- Assignment -
If a line in the listing carries the word "Visual", return a copy of that line.

- Records supplied -
::::

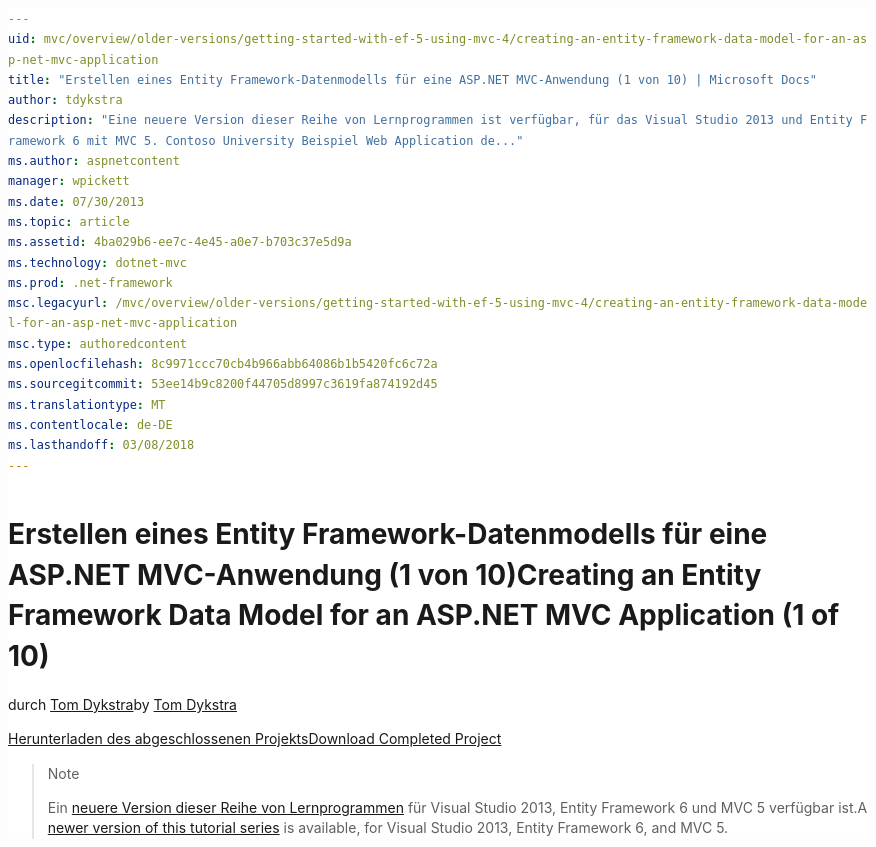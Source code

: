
 ```yaml
---
uid: mvc/overview/older-versions/getting-started-with-ef-5-using-mvc-4/creating-an-entity-framework-data-model-for-an-asp-net-mvc-application
title: "Erstellen eines Entity Framework-Datenmodells für eine ASP.NET MVC-Anwendung (1 von 10) | Microsoft Docs"
author: tdykstra
description: "Eine neuere Version dieser Reihe von Lernprogrammen ist verfügbar, für das Visual Studio 2013 und Entity Framework 6 mit MVC 5. Contoso University Beispiel Web Application de..."
ms.author: aspnetcontent
manager: wpickett
ms.date: 07/30/2013
ms.topic: article
ms.assetid: 4ba029b6-ee7c-4e45-a0e7-b703c37e5d9a
ms.technology: dotnet-mvc
ms.prod: .net-framework
msc.legacyurl: /mvc/overview/older-versions/getting-started-with-ef-5-using-mvc-4/creating-an-entity-framework-data-model-for-an-asp-net-mvc-application
msc.type: authoredcontent
ms.openlocfilehash: 8c9971ccc70cb4b966abb64086b1b5420fc6c72a
ms.sourcegitcommit: 53ee14b9c8200f44705d8997c3619fa874192d45
ms.translationtype: MT
ms.contentlocale: de-DE
ms.lasthandoff: 03/08/2018
---
```

<a name="creating-an-entity-framework-data-model-for-an-aspnet-mvc-application-1-of-10"></a><span data-ttu-id="52f4d-104">Erstellen eines Entity Framework-Datenmodells für eine ASP.NET MVC-Anwendung (1 von 10)</span><span class="sxs-lookup"><span data-stu-id="52f4d-104">Creating an Entity Framework Data Model for an ASP.NET MVC Application (1 of 10)</span></span>
====================
<span data-ttu-id="52f4d-105">durch [Tom Dykstra](https://github.com/tdykstra)</span><span class="sxs-lookup"><span data-stu-id="52f4d-105">by [Tom Dykstra](https://github.com/tdykstra)</span></span>

[<span data-ttu-id="52f4d-106">Herunterladen des abgeschlossenen Projekts</span><span class="sxs-lookup"><span data-stu-id="52f4d-106">Download Completed Project</span></span>](http://code.msdn.microsoft.com/Getting-Started-with-dd0e2ed8)

> > [!NOTE] 
> > 
> > <span data-ttu-id="52f4d-107">Ein [neuere Version dieser Reihe von Lernprogrammen](../../getting-started/getting-started-with-ef-using-mvc/creating-an-entity-framework-data-model-for-an-asp-net-mvc-application.md) für Visual Studio 2013, Entity Framework 6 und MVC 5 verfügbar ist.</span><span class="sxs-lookup"><span data-stu-id="52f4d-107">A [newer version of this tutorial series](../../getting-started/getting-started-with-ef-using-mvc/creating-an-entity-framework-data-model-for-an-asp-net-mvc-application.md) is available, for Visual Studio 2013, Entity Framework 6, and MVC 5.</span></span>
> 
>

::::

- Response -
description: "Eine neuere Version dieser Reihe von Lernprogrammen ist verfügbar, für das Visual Studio 2013 und Entity Framework 6 mit MVC 5. Contoso University Beispiel Web Application de..."
> > <span data-ttu-id="52f4d-107">Ein [neuere Version dieser Reihe von Lernprogrammen](../../getting-started/getting-started-with-ef-using-mvc/creating-an-entity-framework-data-model-for-an-asp-net-mvc-application.md) für Visual Studio 2013, Entity Framework 6 und MVC 5 verfügbar ist.</span><span class="sxs-lookup"><span data-stu-id="52f4d-107">A [newer version of this tutorial series](../../getting-started/getting-started-with-ef-using-mvc/creating-an-entity-framework-data-model-for-an-asp-net-mvc-application.md) is available, for Visual Studio 2013, Entity Framework 6, and MVC 5.</span></span>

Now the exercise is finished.